Enables fast compression by default, which helps a lot with the sparse data.
- fn: string
The path of the netcdf file to be written.
- complevel: integer (optional)
The compression level in the range 1 to 9
- xemc3.EMC3DatasetAccessor.unit(self, var, value=None)
Get or set the units of a quantity
xemc3.load module
Note
Please ensure that files are linked to their EMC3 names, if you use alternative file names.
Routines for reading EMC3 files.
- xemc3.load.all(path: str, ignore_missing: bool | None = None) Dataset
Load all data from a path and return as dataset
- Parameters:
path (str) – Directory that contains files to be read
ignore_missing (None or bool) – True: ignore missing files. False: raise exceptions if a file is not found. None: use default option for that file.
- Returns:
A dataset with all the simulation data. Unless
ignore_missing=False
has been set, some data might be missing because it was not found. Howeverignore_missing=False
has the disadvantage that files added in later versions will cause errors if the files are not present.- Return type:
xr.Dataset
- xemc3.load.any(path: str, *args, **kwargs) Dataset
Read a file or directory. For possible kwargs see the respective functions that are called:
For a directory xemc3.load.all is called.

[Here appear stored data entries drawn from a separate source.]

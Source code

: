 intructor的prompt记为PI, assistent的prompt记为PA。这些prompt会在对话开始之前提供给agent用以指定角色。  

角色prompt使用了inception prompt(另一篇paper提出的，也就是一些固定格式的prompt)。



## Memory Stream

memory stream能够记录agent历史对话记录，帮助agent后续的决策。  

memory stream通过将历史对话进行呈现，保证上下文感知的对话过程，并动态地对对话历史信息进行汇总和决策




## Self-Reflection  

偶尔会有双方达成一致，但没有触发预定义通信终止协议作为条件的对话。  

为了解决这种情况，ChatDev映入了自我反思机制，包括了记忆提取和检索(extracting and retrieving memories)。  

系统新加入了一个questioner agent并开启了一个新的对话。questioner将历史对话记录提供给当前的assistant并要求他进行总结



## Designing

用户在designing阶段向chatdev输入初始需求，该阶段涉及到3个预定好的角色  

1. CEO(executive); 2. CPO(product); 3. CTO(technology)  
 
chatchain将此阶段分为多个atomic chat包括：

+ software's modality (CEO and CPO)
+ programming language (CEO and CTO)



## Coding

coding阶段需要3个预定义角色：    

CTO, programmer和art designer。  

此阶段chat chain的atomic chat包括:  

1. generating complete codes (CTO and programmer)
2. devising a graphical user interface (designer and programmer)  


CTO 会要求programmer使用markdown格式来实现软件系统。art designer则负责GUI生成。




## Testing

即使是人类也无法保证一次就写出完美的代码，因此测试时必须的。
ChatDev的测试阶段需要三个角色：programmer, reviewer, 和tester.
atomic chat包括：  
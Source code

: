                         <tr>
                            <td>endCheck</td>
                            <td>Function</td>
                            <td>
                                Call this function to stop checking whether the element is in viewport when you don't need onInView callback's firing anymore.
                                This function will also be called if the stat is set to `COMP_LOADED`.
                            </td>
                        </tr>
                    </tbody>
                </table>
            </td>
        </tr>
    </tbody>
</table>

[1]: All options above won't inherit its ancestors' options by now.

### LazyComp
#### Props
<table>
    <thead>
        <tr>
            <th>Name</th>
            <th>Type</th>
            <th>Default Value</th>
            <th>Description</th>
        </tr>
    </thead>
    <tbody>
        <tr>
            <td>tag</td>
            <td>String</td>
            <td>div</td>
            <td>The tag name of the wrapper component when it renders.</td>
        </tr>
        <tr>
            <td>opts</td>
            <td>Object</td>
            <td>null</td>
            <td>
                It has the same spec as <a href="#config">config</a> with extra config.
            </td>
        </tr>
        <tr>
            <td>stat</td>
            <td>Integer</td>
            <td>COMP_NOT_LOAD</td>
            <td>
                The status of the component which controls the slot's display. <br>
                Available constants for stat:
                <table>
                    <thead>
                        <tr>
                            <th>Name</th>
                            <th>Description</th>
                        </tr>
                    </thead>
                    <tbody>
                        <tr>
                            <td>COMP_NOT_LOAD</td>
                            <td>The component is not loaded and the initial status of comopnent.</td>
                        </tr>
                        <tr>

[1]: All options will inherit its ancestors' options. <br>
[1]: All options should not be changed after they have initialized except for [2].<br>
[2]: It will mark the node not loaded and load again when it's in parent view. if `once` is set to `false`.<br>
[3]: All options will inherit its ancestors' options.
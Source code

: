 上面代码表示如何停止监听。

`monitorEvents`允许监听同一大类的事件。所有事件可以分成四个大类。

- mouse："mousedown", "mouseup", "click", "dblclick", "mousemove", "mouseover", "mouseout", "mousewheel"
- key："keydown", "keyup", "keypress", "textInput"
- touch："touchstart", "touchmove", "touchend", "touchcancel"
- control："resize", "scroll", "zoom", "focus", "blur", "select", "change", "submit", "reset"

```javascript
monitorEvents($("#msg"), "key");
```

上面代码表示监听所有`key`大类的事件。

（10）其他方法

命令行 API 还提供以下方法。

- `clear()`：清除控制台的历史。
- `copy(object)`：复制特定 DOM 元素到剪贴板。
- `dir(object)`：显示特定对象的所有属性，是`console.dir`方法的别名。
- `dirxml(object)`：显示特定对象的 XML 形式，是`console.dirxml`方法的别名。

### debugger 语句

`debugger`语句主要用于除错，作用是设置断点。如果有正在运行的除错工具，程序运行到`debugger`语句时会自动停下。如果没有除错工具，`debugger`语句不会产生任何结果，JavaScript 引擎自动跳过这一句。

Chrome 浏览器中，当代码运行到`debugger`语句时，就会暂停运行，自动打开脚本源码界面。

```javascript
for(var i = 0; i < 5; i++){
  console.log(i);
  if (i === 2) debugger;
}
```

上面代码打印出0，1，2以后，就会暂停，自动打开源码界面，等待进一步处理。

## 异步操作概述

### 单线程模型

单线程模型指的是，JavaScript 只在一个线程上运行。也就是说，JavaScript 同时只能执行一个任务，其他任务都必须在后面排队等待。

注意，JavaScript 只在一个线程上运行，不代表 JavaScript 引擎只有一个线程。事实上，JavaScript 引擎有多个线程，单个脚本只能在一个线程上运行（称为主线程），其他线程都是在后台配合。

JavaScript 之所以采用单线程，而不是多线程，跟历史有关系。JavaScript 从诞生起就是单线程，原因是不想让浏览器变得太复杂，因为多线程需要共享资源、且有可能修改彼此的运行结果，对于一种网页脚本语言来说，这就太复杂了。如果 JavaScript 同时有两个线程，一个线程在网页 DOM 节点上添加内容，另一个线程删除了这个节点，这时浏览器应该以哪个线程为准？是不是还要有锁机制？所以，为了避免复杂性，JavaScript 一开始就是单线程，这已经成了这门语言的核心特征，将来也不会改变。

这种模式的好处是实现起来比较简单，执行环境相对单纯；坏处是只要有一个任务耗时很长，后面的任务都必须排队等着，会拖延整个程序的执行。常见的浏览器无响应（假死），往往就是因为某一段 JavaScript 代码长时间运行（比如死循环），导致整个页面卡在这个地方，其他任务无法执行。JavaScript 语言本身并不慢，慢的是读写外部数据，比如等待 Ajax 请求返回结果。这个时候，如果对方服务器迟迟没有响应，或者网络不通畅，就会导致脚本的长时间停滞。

xemc3.load.plates for the “TARGET_PROFILES” file.
xemc3.load.file otherwise.
- xemc3.load.file(fn: str, ds: None | Dataset | DataArray = None, **opts) Dataset
Read a EMC3 simulation file. The expected content is derived from the filename.
- Parameters:
fn (str) – The location of the file to read
ds (xr.DataArray or xr.Dataset or None) – The mapping or a dataset containing a mapping or None. If one is needed and none is provided, it is read from the folder.
opts (dict) – Additional options depending on the type of file that is read.
- Returns:
The read variable is set. If a Dataset was given, the newly read entries from the file are added. Otherwise a new Dataset is returned with the read variables added.
- Return type:
xr.Dataset
- xemc3.load.mapped_raw(fn: str, mapping: ~xarray.core.dataset.Dataset | ~xarray.core.dataarray.DataArray, skip_first: int = 0, ignore_broken: bool = False, kinetic: bool = False, unmapped: bool = False, dtype: ~numpy.dtype[~typing.Any] | None | ~typing.Type[~typing.Any] | ~numpy._typing._dtype_like._SupportsDType[~numpy.dtype[~typing.Any]] | str | ~typing.Tuple[~typing.Any, int] | ~typing.Tuple[~typing.Any, ~typing.SupportsIndex | ~typing.Sequence[~typing.SupportsIndex]] | ~typing.List[~typing.Any] | ~numpy._typing._dtype_like._DTypeDict | ~typing.Tuple[~typing.Any, ~typing.Any] = <class 'float'>, squeeze: bool = True) Sequence[DataArray]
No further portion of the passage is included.